[RECORDED DATA Boundary: Start]

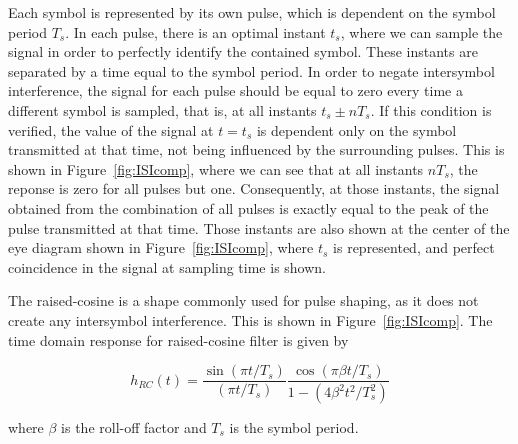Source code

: 	Each symbol is represented by its own pulse, which is dependent on the symbol
	period $T_s$. In each pulse, there is an optimal instant $t_s$, where we can sample the signal in
	order to perfectly identify the contained symbol. These instants are separated by a time
	equal to the symbol period. In order to negate intersymbol interference, the
	signal for each pulse should be equal to zero every time a different symbol is
	sampled, that is, at all instants $t_s \pm nT_s$. If this condition is verified,
	the value of the signal at $t=t_s$ is dependent only on the symbol transmitted
	at that time, not being influenced by the surrounding pulses. This is shown in
	Figure~\ref{fig:ISIcomp}, where we can see that at all instants $nT_s$, the
	reponse is zero for all pulses but one. Consequently, at those instants, the
	signal obtained from the combination of all pulses is exactly equal to the peak
	of the pulse transmitted at that time. Those instants are also shown at the
	center of the eye diagram shown in Figure~\ref{fig:ISIcomp}, where $t_s$ is
	represented, and perfect coincidence in the signal at sampling time is shown.

	The raised-cosine is a shape commonly used for pulse shaping, as it does not
	create any intersymbol interference. This is shown in
	Figure~\ref{fig:ISIcomp}. The time domain response for raised-cosine filter is
	given by~\cite{nguyen09}

	\begin{equation} \label{eq:rcTD}
		h_{RC}(t) = \frac{\sin(\pi t/ T_s)}{(\pi t/ T_s)} \frac{\cos(\pi \beta t
		/T_s)}{1-(4\beta^2 t^2/T_s^2)}
	\end{equation}

	\noindent where $\beta$ is the roll-off factor and $T_s$ is the symbol period.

[RECORDED DATA Boundary: End]

ABOUT THIS EXERCISE: The entire listing above, word for word and without pictures, is what should be output.

RESULT BELOW:
Source code

: 	Each symbol is represented by its own pulse, which is dependent on the symbol
	period $T_s$. In each pulse, there is an optimal instant $t_s$, where we can sample the signal in
	order to perfectly identify the contained symbol. These instants are separated by a time
	equal to the symbol period. In order to negate intersymbol interference, the
	signal for each pulse should be equal to zero every time a different symbol is
	sampled, that is, at all instants $t_s \pm nT_s$. If this condition is verified,
	the value of the signal at $t=t_s$ is dependent only on the symbol transmitted
	at that time, not being influenced by the surrounding pulses. This is shown in
	Figure~\ref{fig:ISIcomp}, where we can see that at all instants $nT_s$, the
	reponse is zero for all pulses but one. Consequently, at those instants, the
	signal obtained from the combination of all pulses is exactly equal to the peak
	of the pulse transmitted at that time. Those instants are also shown at the
	center of the eye diagram shown in Figure~\ref{fig:ISIcomp}, where $t_s$ is
	represented, and perfect coincidence in the signal at sampling time is shown.

	The raised-cosine is a shape commonly used for pulse shaping, as it does not
	create any intersymbol interference. This is shown in
	Figure~\ref{fig:ISIcomp}. The time domain response for raised-cosine filter is
	given by~\cite{nguyen09}

	\begin{equation} \label{eq:rcTD}
		h_{RC}(t) = \frac{\sin(\pi t/ T_s)}{(\pi t/ T_s)} \frac{\cos(\pi \beta t
		/T_s)}{1-(4\beta^2 t^2/T_s^2)}
	\end{equation}

	\noindent where $\beta$ is the roll-off factor and $T_s$ is the symbol period.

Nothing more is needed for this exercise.